しかし、1990年代初めのバブル崩壊以降、大物プロデューサーと言えども単独(あるいは数人)では、資金・人材集めを取り仕切ることは難しくなりました。
そしてエンタメ業界も、アクの強い大物の目利き・閃きに賭けるより、集団で確実性を高める方向へと舵を切りました。
もっとも、大物プロデューサーの活躍の場は、アメリカのハリウッドでも狭くなってきています。
1970~1980年頃はディノ・デ・ラウレンティス、1980年代末~1990年代前半頃はマリオ・カサールなど、クセのある名物プロデューサーたちが時折特大ホームランをかっ飛ばして、話題をさらっていました。
しかし2000年代に入るとアメコミ原作もの、ヒット作の続編もの、リメイクものなど
「100点満点は無理だが、20点もない」
無難な企画が多くなり、ハリウッド映画の「工業製品化」が加速しています。
『製作委員会』なら、製作会社も出資者も責任逃れができる!
そして二つ目は、
「責任を取りたがらない」
という傾向が、作り手及び出資者の間で非常に強くなっている点です。
前述したように、映画やアニメ、ゲームソフトなどは当たれば大きいのですが、外せば倒産・夜逃げの危険もあります。
アメリカでは過去にユナイトやカロルコといった有名な製作・配給会社が、作品の大失敗が原因で倒産に追い込まれています。
日本の映画関係者も、その二の轍を踏むのはもちろん真っ平でしょう。
そうして、ハイリターンを狙ってハイリスクを引き受ける人間や会社は、絶滅に近付いています。
作品が当たればそこそこの利益配分に与れ、コケても損害を最小限に抑えられる「製作委員会」システムは、日本企業、ひいては日本社会にとって
「責任逃れ」
がしやすい、ありがたいシステムなのでしょう。
60点~80点の作品は確実に作れるかもしれないが・・・。
もちろん「製作委員会」システムにより作られた作品にも、良質な作品や大きな利益を産み出す作品はあるはずです。
しかし、「製作委員会」システムは野球に例えれば
「ホームランか三振か」
の打者が一人もおらず、
「四死球での出塁率が高い」
「毎年確実に三割は打つ」
打者ばかりを獲得するチームのようです。
そんな野球チームを必死に応援する気になれるでしょうか?
映画も同じで、そつのない
「60点~80点」
の作品ばかりだと、正直イヤになってきます。
最後に・・・。
エンタメ業界もビジネスの一分野であることを鑑みれば、それも仕方ないことかもしれません。

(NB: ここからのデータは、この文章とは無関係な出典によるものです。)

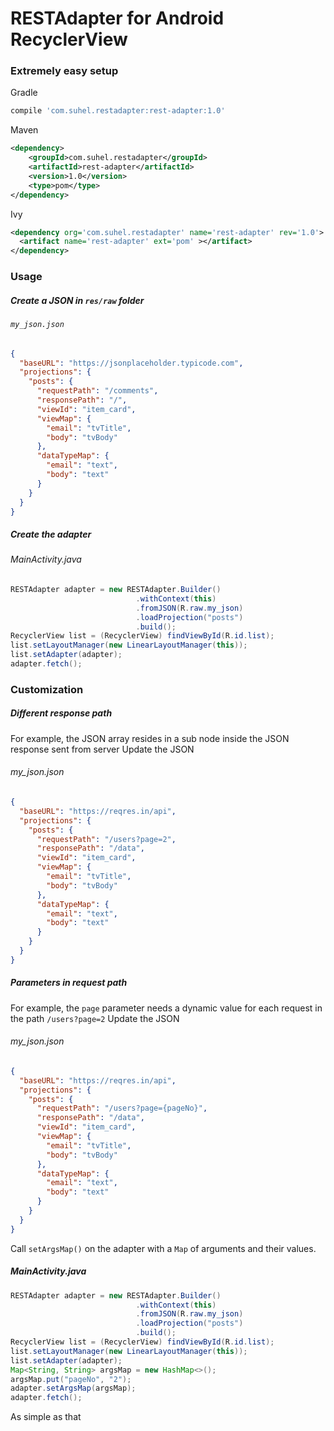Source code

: # RESTAdapter for Android RecyclerView
### Extremely easy setup
Gradle
```gradle
compile 'com.suhel.restadapter:rest-adapter:1.0'
```
Maven
```xml
<dependency>
    <groupId>com.suhel.restadapter</groupId>
    <artifactId>rest-adapter</artifactId>
    <version>1.0</version>
    <type>pom</type>
</dependency>
```
Ivy
```xml
<dependency org='com.suhel.restadapter' name='rest-adapter' rev='1.0'>
  <artifact name='rest-adapter' ext='pom' ></artifact>
</dependency>
```
### Usage
##### Create a JSON in `res/raw` folder
###### `my_json.json`
```json
{
  "baseURL": "https://jsonplaceholder.typicode.com",
  "projections": {
    "posts": {
      "requestPath": "/comments",
      "responsePath": "/",
      "viewId": "item_card",
      "viewMap": {
        "email": "tvTitle",
        "body": "tvBody"
      },
      "dataTypeMap": {
        "email": "text",
        "body": "text"
      }
    }
  }
}
```
##### Create the adapter
###### MainActivity.java
```java
RESTAdapter adapter = new RESTAdapter.Builder()
                            .withContext(this)
                            .fromJSON(R.raw.my_json)
                            .loadProjection("posts")
                            .build();
RecyclerView list = (RecyclerView) findViewById(R.id.list);
list.setLayoutManager(new LinearLayoutManager(this));
list.setAdapter(adapter);
adapter.fetch();
```
### Customization
##### Different response path
For example, the JSON array resides in a sub node inside the JSON response sent from server
Update the JSON
###### my_json.json
```json
{
  "baseURL": "https://reqres.in/api",
  "projections": {
    "posts": {
      "requestPath": "/users?page=2",
      "responsePath": "/data",
      "viewId": "item_card",
      "viewMap": {
        "email": "tvTitle",
        "body": "tvBody"
      },
      "dataTypeMap": {
        "email": "text",
        "body": "text"
      }
    }
  }
}
```
##### Parameters in request path
For example, the `page` parameter needs a dynamic value for each request in the path `/users?page=2`
Update the JSON
###### my_json.json
```json
{
  "baseURL": "https://reqres.in/api",
  "projections": {
    "posts": {
      "requestPath": "/users?page={pageNo}",
      "responsePath": "/data",
      "viewId": "item_card",
      "viewMap": {
        "email": "tvTitle",
        "body": "tvBody"
      },
      "dataTypeMap": {
        "email": "text",
        "body": "text"
      }
    }
  }
}
```
Call `setArgsMap()` on the adapter with a `Map` of arguments and their values.
##### MainActivity.java
```java
RESTAdapter adapter = new RESTAdapter.Builder()
                            .withContext(this)
                            .fromJSON(R.raw.my_json)
                            .loadProjection("posts")
                            .build();
RecyclerView list = (RecyclerView) findViewById(R.id.list);
list.setLayoutManager(new LinearLayoutManager(this));
list.setAdapter(adapter);
Map<String, String> argsMap = new HashMap<>();
argsMap.put("pageNo", "2");
adapter.setArgsMap(argsMap);
adapter.fetch();
```
As simple as that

しかし、映画ファンやアニメファン、ゲームファンや演劇ファンは、
「無難なもの」
を求めているのではありません。
世の中には、確実に「60点~80点」を追い求める人間や企業が、ウンザリするくらい存在します。
我々もその中の一員かもしれません。
せめてエンタテインメントを楽しむ時間くらいは、
「0点か100点」
で勝負する作品に出会いたいのです。
そうした観点から見ると、「製作委員会」システムは、エンタメ業界に長期的にプラスをもたらすシステムだとは思えません・・・。
最後までお読みいただき、ありがとうございました。